• **Exercise requirements**
In the listing that follows, the range to quote begins at the line that has "the MUDDYHOME variable, and" and ends after the line that has "in autumn 1997"; quote it verbatim and add nothing.

^^^^^^^^^^^^^^^^

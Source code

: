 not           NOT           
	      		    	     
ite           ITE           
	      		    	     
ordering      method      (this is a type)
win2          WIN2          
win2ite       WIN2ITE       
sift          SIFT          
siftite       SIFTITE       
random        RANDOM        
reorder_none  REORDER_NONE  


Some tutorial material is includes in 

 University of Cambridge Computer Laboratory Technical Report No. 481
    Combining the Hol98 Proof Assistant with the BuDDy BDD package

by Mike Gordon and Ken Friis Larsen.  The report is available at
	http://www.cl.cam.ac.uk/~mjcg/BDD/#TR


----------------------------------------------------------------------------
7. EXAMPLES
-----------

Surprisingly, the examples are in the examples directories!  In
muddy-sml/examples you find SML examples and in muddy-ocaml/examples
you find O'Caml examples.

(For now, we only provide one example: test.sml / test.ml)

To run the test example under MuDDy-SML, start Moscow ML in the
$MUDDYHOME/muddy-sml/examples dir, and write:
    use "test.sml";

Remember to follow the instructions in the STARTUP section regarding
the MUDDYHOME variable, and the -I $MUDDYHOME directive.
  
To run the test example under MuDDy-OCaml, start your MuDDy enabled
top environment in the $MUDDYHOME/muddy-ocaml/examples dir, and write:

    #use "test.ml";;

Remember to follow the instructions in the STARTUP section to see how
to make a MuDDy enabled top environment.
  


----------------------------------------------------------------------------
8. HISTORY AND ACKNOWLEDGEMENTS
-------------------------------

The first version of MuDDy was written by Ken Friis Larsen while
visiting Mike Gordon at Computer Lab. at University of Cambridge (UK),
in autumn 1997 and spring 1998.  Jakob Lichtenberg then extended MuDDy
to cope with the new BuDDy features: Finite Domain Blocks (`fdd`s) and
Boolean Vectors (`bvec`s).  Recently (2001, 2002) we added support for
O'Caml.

^^^^^^^^^^^^^^^^

• **Reply to the exercise**
the MUDDYHOME variable, and the -I $MUDDYHOME directive.
  
To run the test example under MuDDy-OCaml, start your MuDDy enabled
top environment in the $MUDDYHOME/muddy-ocaml/examples dir, and write:

    #use "test.ml";;

Remember to follow the instructions in the STARTUP section to see how
to make a MuDDy enabled top environment.
  


----------------------------------------------------------------------------
8. HISTORY AND ACKNOWLEDGEMENTS
-------------------------------

The first version of MuDDy was written by Ken Friis Larsen while
visiting Mike Gordon at Computer Lab. at University of Cambridge (UK),
in autumn 1997 and spring 1998.  Jakob Lichtenberg then extended MuDDy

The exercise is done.